## Data shown:
:::::
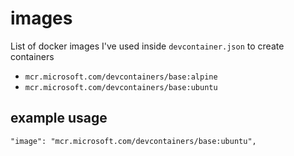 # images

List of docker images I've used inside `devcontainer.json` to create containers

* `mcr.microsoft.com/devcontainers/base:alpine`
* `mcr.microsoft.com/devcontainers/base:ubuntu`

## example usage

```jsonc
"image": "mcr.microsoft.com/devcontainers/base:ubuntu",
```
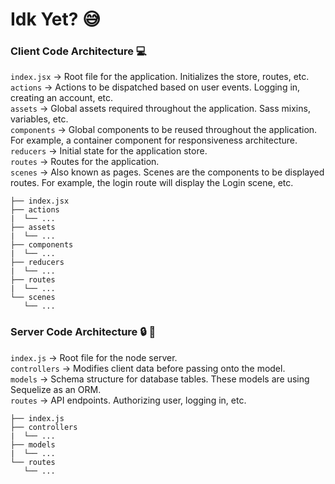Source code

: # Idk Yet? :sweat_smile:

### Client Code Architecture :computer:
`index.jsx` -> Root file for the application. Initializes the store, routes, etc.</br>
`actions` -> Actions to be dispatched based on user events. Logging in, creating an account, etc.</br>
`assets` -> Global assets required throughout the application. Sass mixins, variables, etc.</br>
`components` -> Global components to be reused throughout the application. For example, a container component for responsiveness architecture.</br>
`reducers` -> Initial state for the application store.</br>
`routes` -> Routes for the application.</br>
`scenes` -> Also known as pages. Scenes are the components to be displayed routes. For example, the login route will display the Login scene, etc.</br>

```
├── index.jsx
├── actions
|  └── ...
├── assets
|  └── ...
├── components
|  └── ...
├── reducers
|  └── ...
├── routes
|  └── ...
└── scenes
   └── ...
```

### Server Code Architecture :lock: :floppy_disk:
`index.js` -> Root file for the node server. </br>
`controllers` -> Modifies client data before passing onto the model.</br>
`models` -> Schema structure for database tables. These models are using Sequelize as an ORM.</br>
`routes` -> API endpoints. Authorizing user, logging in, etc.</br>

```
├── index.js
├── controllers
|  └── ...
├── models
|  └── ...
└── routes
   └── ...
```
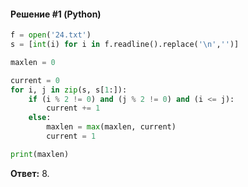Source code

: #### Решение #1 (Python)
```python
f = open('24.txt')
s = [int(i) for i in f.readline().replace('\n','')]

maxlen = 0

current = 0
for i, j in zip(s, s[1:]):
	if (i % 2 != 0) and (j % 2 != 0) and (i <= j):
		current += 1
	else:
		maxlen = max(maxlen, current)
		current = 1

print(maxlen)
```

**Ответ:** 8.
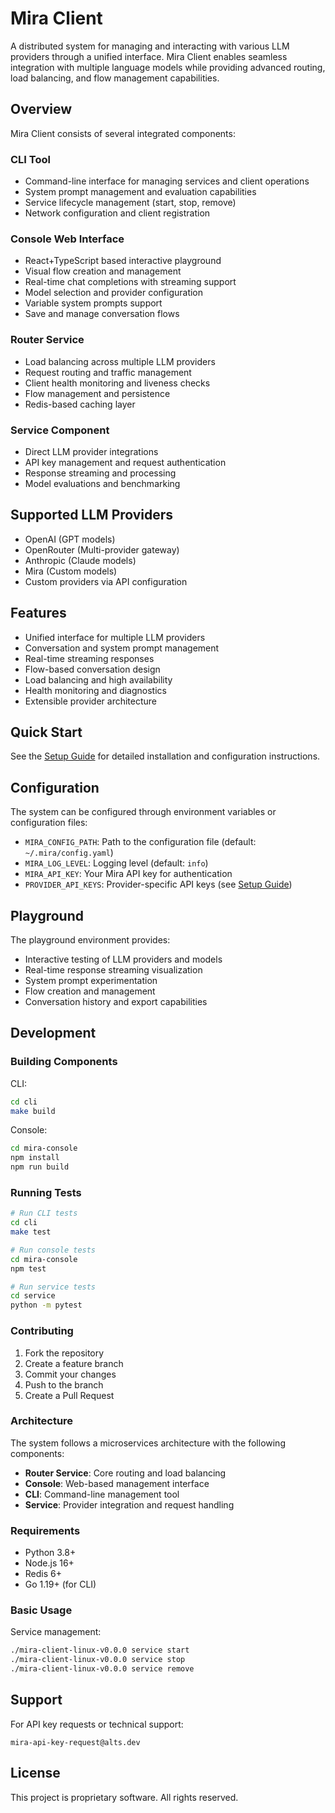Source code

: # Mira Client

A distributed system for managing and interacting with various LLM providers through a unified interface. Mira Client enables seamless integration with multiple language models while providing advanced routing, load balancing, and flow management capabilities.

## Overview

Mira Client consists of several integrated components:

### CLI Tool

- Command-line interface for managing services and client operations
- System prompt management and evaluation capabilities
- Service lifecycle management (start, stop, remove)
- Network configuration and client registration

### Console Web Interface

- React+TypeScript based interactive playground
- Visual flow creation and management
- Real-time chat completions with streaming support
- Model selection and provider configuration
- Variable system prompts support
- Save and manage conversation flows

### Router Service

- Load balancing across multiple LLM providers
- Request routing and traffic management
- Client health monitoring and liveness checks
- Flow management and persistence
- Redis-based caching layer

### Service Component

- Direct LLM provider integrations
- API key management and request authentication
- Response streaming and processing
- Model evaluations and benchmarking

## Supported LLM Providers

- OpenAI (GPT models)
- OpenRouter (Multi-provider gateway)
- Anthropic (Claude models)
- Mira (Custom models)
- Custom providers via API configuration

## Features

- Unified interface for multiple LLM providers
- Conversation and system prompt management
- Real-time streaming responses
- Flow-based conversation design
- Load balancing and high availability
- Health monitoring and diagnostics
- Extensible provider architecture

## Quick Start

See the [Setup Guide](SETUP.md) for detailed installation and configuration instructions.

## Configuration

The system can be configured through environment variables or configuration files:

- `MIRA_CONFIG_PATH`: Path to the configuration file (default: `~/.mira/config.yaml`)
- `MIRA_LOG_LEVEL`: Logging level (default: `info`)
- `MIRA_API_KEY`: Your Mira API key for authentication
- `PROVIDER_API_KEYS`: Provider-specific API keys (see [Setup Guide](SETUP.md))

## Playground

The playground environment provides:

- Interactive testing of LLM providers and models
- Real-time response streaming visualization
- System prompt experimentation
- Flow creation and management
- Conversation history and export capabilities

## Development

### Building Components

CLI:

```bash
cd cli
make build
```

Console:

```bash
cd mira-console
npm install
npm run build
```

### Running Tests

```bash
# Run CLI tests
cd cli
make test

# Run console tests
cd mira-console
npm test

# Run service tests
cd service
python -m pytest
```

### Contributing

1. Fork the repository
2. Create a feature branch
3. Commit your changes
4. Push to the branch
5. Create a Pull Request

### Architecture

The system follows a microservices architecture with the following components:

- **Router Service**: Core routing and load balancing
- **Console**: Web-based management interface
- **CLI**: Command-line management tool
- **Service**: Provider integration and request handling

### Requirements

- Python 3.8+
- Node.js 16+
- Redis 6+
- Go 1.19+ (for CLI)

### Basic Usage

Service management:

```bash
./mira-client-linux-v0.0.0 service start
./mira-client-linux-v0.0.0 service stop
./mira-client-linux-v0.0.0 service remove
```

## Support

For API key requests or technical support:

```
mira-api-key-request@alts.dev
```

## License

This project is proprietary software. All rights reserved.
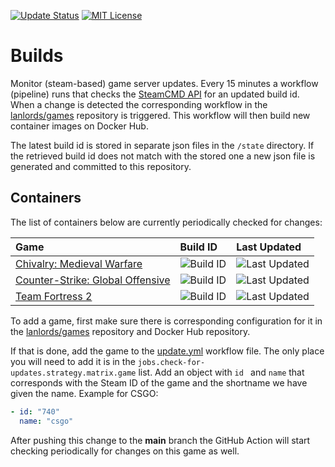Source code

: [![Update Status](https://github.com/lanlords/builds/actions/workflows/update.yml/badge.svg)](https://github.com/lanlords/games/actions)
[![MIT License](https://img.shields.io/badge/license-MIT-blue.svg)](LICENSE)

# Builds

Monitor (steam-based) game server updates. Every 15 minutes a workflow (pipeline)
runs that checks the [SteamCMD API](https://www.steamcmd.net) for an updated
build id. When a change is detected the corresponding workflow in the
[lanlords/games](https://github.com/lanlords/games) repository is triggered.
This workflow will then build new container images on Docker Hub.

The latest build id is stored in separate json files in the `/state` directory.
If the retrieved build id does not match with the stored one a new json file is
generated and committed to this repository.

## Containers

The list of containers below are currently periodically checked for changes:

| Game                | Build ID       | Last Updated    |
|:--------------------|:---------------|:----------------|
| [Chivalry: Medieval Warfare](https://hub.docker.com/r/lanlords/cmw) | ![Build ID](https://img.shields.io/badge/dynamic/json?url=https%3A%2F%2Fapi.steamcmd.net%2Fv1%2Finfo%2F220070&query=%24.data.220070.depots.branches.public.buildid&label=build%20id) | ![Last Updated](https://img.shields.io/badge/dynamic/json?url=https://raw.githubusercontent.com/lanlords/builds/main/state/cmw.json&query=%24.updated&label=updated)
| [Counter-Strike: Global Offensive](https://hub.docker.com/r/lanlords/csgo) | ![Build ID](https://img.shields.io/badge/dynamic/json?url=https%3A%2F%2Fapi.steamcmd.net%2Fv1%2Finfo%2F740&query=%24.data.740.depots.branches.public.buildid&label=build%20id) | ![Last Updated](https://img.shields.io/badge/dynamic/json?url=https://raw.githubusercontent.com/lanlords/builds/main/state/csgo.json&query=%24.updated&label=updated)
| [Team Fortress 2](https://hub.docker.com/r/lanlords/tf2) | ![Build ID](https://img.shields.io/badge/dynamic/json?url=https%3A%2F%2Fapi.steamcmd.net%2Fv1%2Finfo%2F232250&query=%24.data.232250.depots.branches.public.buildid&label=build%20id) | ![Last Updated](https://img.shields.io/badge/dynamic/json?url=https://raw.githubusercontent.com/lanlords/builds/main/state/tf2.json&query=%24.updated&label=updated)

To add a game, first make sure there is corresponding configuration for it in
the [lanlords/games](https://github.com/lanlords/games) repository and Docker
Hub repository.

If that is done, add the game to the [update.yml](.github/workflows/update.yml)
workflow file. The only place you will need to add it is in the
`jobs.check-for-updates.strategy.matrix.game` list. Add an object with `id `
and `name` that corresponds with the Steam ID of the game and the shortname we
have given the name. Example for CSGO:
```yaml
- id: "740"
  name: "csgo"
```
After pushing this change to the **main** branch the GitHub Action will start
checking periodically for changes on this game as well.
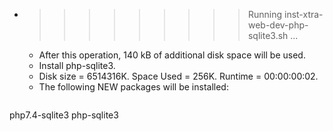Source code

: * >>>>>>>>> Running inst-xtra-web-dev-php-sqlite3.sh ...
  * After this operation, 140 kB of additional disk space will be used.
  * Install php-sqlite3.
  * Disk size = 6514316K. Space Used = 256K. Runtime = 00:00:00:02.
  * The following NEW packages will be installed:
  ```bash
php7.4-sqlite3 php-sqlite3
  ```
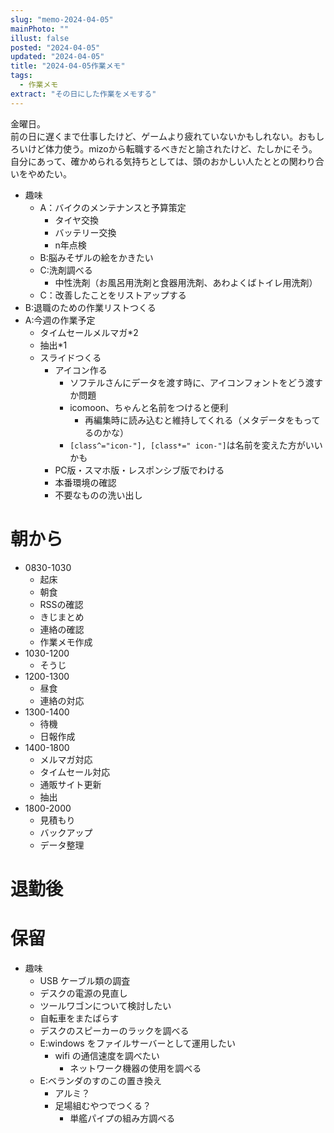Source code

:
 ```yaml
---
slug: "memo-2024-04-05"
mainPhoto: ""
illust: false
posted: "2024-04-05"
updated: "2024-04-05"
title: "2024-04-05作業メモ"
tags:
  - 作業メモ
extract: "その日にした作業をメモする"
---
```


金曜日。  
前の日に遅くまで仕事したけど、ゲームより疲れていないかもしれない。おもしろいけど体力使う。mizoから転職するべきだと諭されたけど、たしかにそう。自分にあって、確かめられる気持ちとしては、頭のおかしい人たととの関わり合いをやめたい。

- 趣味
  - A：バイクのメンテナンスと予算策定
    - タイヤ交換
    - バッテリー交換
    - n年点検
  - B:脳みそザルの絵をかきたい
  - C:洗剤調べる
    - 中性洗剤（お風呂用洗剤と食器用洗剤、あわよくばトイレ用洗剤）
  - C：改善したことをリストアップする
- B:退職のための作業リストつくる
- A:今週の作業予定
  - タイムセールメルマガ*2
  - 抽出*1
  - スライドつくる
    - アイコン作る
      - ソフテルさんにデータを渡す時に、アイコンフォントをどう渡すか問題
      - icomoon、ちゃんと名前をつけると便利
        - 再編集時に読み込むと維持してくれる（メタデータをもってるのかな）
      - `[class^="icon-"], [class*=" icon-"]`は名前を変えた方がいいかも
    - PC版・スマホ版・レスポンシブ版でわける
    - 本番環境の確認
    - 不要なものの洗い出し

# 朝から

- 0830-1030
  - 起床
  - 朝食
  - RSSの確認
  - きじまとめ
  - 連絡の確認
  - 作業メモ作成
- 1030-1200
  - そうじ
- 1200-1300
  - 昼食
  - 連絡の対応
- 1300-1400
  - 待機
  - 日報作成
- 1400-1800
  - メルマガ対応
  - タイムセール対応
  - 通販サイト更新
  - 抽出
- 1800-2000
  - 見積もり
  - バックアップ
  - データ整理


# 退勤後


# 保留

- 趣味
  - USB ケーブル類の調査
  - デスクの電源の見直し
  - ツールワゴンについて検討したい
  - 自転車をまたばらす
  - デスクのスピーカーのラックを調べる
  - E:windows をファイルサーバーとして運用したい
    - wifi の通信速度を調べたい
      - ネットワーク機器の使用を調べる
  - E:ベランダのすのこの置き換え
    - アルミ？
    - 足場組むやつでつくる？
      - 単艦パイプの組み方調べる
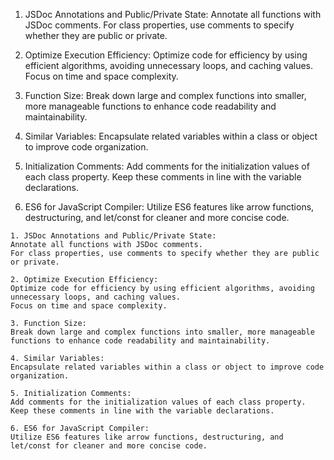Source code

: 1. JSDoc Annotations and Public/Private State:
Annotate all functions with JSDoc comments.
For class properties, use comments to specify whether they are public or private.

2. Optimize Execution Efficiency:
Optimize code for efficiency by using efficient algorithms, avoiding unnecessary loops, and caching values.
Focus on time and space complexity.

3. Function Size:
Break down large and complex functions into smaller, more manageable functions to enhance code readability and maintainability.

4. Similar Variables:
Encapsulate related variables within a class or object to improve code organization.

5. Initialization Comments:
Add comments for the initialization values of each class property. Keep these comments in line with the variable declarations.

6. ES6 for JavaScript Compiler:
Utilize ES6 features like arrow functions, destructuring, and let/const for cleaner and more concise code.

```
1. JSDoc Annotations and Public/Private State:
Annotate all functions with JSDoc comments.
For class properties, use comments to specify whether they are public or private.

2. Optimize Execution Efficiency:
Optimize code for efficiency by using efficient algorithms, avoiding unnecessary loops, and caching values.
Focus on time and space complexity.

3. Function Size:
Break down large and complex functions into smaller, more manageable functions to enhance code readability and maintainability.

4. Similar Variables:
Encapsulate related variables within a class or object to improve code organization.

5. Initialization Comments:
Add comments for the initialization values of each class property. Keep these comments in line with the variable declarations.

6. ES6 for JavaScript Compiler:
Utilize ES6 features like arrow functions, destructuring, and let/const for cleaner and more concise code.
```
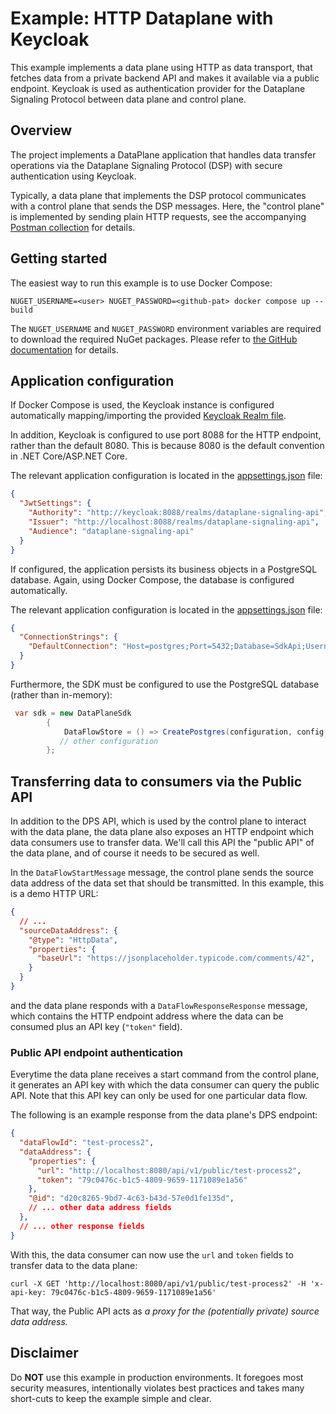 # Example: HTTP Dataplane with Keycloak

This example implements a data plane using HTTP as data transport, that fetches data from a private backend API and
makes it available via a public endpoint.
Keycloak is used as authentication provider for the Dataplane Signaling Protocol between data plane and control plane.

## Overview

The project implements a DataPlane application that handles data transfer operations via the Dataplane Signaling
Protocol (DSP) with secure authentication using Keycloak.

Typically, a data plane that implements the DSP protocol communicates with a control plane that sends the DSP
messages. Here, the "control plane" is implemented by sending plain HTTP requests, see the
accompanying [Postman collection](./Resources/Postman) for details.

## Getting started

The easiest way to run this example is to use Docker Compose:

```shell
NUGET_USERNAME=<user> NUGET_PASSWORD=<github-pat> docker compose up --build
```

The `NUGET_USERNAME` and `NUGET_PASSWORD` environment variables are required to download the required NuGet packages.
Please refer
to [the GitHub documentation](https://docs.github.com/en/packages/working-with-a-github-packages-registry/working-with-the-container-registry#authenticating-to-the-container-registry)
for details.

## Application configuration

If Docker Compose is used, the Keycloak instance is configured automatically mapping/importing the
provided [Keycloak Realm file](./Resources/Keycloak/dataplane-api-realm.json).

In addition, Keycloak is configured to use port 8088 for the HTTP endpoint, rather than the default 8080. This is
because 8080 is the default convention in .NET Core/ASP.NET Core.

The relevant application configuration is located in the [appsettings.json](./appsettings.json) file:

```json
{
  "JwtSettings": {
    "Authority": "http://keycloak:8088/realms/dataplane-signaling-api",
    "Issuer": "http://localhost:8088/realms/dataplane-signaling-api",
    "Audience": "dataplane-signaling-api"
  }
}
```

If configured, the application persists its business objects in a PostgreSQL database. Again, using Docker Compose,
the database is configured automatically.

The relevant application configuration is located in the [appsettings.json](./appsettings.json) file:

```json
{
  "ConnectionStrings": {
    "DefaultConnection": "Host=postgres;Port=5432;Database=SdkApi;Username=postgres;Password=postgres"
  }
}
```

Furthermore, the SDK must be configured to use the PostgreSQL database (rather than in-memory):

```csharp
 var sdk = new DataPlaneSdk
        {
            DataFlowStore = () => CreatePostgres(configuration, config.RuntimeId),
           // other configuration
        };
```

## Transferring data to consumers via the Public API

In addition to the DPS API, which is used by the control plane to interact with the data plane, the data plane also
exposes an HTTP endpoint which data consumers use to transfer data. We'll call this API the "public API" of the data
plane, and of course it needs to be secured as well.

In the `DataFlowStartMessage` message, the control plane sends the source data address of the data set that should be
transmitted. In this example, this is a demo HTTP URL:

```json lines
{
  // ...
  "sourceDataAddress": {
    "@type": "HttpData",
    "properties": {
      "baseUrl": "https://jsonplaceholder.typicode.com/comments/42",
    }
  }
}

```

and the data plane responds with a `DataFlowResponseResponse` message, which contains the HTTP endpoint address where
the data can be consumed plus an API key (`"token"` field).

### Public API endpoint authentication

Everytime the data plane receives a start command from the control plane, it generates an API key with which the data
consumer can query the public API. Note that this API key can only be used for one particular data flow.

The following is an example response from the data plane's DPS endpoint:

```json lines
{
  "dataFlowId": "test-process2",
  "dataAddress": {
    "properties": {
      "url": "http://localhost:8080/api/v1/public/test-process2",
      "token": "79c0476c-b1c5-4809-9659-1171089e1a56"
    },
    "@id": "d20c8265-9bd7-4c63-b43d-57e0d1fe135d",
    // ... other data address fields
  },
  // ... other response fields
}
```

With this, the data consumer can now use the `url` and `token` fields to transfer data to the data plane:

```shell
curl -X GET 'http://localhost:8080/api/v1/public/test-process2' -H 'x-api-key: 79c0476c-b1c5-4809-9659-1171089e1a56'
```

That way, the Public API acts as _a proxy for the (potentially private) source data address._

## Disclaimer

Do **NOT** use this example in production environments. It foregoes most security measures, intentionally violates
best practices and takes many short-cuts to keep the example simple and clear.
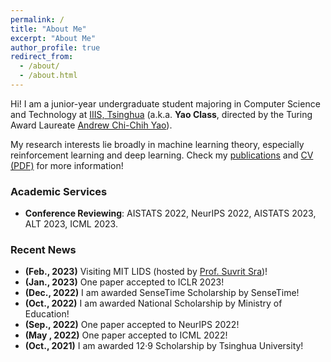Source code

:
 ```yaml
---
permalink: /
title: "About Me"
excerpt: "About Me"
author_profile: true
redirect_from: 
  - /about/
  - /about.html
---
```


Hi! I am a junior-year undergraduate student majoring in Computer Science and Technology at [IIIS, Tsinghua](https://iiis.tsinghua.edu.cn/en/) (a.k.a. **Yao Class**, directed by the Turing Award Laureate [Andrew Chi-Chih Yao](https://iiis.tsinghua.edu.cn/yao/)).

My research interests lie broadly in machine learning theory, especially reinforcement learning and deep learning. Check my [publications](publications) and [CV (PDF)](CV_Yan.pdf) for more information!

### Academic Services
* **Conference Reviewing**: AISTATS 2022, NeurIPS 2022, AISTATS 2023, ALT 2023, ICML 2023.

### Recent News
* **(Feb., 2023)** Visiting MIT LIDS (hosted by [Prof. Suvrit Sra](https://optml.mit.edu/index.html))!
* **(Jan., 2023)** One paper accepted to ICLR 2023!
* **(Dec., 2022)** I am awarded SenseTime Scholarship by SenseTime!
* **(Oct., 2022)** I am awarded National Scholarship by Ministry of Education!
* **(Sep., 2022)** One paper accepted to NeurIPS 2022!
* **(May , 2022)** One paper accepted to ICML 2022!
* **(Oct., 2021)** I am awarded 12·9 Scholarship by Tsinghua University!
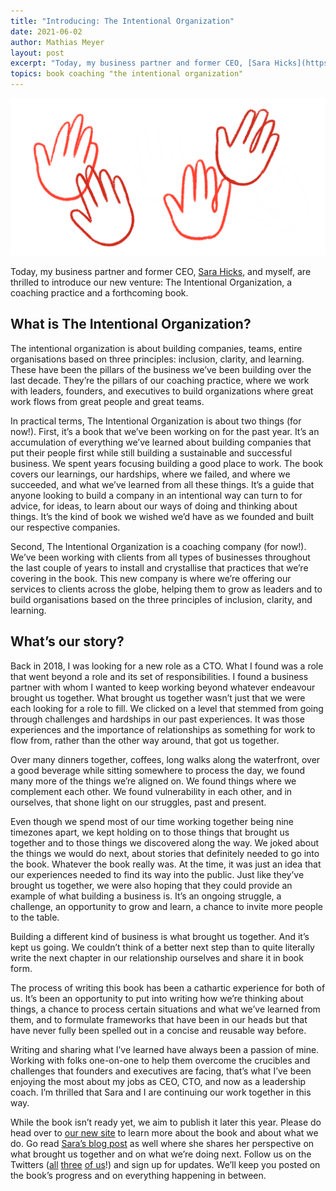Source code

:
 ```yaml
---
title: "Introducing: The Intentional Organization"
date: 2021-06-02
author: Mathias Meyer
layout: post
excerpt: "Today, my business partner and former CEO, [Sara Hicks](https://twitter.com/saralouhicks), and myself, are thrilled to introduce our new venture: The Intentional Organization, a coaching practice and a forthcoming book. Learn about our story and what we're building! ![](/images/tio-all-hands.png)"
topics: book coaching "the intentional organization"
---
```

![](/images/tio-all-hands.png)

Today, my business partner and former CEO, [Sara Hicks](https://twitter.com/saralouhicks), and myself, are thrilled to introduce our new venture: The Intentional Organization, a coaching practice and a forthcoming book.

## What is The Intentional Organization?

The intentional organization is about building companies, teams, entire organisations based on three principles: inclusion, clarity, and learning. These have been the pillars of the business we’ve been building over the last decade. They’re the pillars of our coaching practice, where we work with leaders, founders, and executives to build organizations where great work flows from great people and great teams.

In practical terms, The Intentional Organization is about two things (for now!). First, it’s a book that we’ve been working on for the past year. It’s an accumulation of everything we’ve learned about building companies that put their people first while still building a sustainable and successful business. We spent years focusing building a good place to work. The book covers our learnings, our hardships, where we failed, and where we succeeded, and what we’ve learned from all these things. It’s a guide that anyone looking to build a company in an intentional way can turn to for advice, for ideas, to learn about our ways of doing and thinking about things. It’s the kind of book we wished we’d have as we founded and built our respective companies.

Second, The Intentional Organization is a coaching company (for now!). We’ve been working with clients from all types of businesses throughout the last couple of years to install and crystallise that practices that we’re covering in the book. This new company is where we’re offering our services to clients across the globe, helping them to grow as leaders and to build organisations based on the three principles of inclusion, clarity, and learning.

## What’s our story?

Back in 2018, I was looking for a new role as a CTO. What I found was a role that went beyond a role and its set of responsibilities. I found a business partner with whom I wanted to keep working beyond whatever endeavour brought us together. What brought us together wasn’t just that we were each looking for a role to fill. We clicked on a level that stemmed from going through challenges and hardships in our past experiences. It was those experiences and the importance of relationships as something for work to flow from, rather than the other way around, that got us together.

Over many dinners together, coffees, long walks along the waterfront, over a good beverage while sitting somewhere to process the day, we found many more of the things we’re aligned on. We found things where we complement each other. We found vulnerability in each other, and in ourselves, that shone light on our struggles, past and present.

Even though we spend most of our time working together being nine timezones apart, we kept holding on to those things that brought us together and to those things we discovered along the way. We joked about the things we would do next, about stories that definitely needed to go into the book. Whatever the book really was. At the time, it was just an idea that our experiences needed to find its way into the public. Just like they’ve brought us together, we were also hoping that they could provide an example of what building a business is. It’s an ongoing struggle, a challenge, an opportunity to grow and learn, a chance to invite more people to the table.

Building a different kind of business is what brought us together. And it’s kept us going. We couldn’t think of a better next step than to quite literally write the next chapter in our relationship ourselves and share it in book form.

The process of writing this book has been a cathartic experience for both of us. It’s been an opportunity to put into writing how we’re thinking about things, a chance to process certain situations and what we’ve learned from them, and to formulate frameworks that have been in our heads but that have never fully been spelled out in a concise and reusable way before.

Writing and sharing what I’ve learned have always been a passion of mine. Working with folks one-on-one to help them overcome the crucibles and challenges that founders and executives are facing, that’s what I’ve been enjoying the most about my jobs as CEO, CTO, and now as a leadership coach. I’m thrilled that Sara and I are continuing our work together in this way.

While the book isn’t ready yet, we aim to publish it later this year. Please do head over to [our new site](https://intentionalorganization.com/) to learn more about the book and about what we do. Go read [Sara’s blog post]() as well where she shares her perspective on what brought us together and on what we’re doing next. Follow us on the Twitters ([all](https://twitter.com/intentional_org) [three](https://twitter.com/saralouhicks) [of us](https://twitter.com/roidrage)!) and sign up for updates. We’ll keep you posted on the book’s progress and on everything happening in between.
:::::
## Your objective:
Only the lines above from the one containing "have given the" through the one containing "- ツールワゴンについて検討したい" should be returned, verbatim and inclusive, with pictures excluded.

## Completed task:
have given the name. Example for CSGO:
```yaml
- id: "740"
  name: "csgo"
```
After pushing this change to the **main** branch the GitHub Action will start
checking periodically for changes on this game as well.
Source code

: * >>>>>>>>> Running inst-xtra-web-dev-php-sqlite3.sh ...
  * After this operation, 140 kB of additional disk space will be used.
  * Install php-sqlite3.
  * Disk size = 6514316K. Space Used = 256K. Runtime = 00:00:00:02.
  * The following NEW packages will be installed:
  ```bash
php7.4-sqlite3 php-sqlite3
  ```
Source code

:
 ```yaml
---
slug: "memo-2024-04-05"
mainPhoto: ""
illust: false
posted: "2024-04-05"
updated: "2024-04-05"
title: "2024-04-05作業メモ"
tags:
  - 作業メモ
extract: "その日にした作業をメモする"
---
```


金曜日。  
前の日に遅くまで仕事したけど、ゲームより疲れていないかもしれない。おもしろいけど体力使う。mizoから転職するべきだと諭されたけど、たしかにそう。自分にあって、確かめられる気持ちとしては、頭のおかしい人たととの関わり合いをやめたい。

- 趣味
  - A：バイクのメンテナンスと予算策定
    - タイヤ交換
    - バッテリー交換
    - n年点検
  - B:脳みそザルの絵をかきたい
  - C:洗剤調べる
    - 中性洗剤（お風呂用洗剤と食器用洗剤、あわよくばトイレ用洗剤）
  - C：改善したことをリストアップする
- B:退職のための作業リストつくる
- A:今週の作業予定
  - タイムセールメルマガ*2
  - 抽出*1
  - スライドつくる
    - アイコン作る
      - ソフテルさんにデータを渡す時に、アイコンフォントをどう渡すか問題
      - icomoon、ちゃんと名前をつけると便利
        - 再編集時に読み込むと維持してくれる（メタデータをもってるのかな）
      - `[class^="icon-"], [class*=" icon-"]`は名前を変えた方がいいかも
    - PC版・スマホ版・レスポンシブ版でわける
    - 本番環境の確認
    - 不要なものの洗い出し

# 朝から

- 0830-1030
  - 起床
  - 朝食
  - RSSの確認
  - きじまとめ
  - 連絡の確認
  - 作業メモ作成
- 1030-1200
  - そうじ
- 1200-1300
  - 昼食
  - 連絡の対応
- 1300-1400
  - 待機
  - 日報作成
- 1400-1800
  - メルマガ対応
  - タイムセール対応
  - 通販サイト更新
  - 抽出
- 1800-2000
  - 見積もり
  - バックアップ
  - データ整理


# 退勤後


# 保留

- 趣味
  - USB ケーブル類の調査
  - デスクの電源の見直し
  - ツールワゴンについて検討したい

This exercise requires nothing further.